For $7 over your budget (might be tax, too, depending on what state you live in), get this:

Amazon.com: Streamlight TLR-1 LED Rail Mounted: Home Improvement

I have two of these, and I like them a LOT. Bright, durable, long run time (for a fairly inexpensive weapon-mounted light), the TLR-1 is a great choice. I am not connected to the company that makes them, or any company that sells them; I'm just a happy customer. Check out the buyer ratings at the link above; 69 5-star ratings, 10 4-star ratings, and a single 3-star (who doesn't seem to know how to read instructions and mount it correctly). No 2- or 1-star ratings at all; that kind of buyer happiness is almost unheard of!

Streamlight also offers the cheaper TLR-3, but it uses the less-common CR2 battery, it's not quite as bright, and the main body along with one of the two mounting rails is plastic. Save up a few more bucks and get the much nicer TLR-1.


----------



## flw (Mar 9, 2011)

As far as the specs of the item, I would agree its a good product.

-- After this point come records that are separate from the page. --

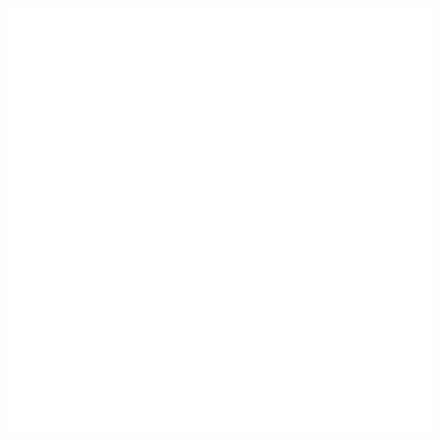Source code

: \begin{figure}[!htbp]
 \begin{center}
  \includegraphics[clip=true, keepaspectratio, width=120mm]{images/ishitani.eps}
 \end{center}
\caption[]{}
\label{fig.ishitani}
\end{figure}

I forgot to mention, I would prefer one that does not extend beyond the end of the barrel/slide (Model 19 Gen 4)


----------



## DJ Niner (Oct 3, 2006)

flw said:


> As far as the specs of the item, I would agree its a good product.
> 
> I forgot to mention, I would prefer one that does not extend beyond the end of the barrel/slide (Model 19 Gen 4)


As would I, but that is going to make finding a light a lot harder. The TLR-3 is shorter, but I think it would still extend in front of the slide on a G19.

I suppose I don't have to guess; I have a TLR-3, and a Gen3 G19 (would be similar enough, I think).
Give me a few minutes to get everything together and snap a photo or two.


----------



## DJ Niner (Oct 3, 2006)

Here you go:










The problem with lights extending out past the muzzle on compact Glocks is compounded by two things: the short amount of rail space, and the close proximity of the locking cross-slot to the muzzle end of the rail. If you were to somehow move the lens back behind the muzzle, and still keep the switch in front of the trigger guard, you don't have room in the light's body for both the reflector and the battery (two relatively long/deep items).


----------



## barstoolguru (Mar 3, 2012)

I got a NcStar light and it was 23.00 from Amazon. It’s a single cell light and does a good job of laminating. There are 2 cell light for a little more but all are going to stick out over the barrel. They are designed to do that; it’s why the front of the lights is scalloped. They call it tactical but it so you can gouge someone if need be. 

It serves a second purpose; when the light sticks out over the barrel it you can’t knock the slide out of battery pressing up against something or someone


----------



## chessail77 (Mar 15, 2011)

+1 on the TLR-1 ...have one on my Sig and love it .....they are solid and dependable....Optics Planet had them for right at 100. and free shipping...if you check they also might have a discount code available on line to bring it below your budget....JJ


----------



## Brevard13 (Nov 28, 2010)

I have a tlr-3 on my m&p .40c. Not a bad light at all. For a glock I would recommend the glock light without the laser which is what I had on my 30sf. I actually liked it better than the tlr-3. It was so much easier to slide on and off. Brightness is alittle better with the streamlight but not by much. IMO the glock light just looked better, and with the ability to just pull down the levers and slide it off it was much better than using a tool to help lock in place like with the streamlight. Plus it was a lot cheaper for the glock light


----------



## pexcomike (Apr 4, 2013)

Returning my Streamlight TLR 1 ...will NOT fit my Beretta PX4 Storm in COMPACT...will fit the full size..opted for the TlR-3..weighs less due to the polymer body andwill fit my compact...just FYI


----------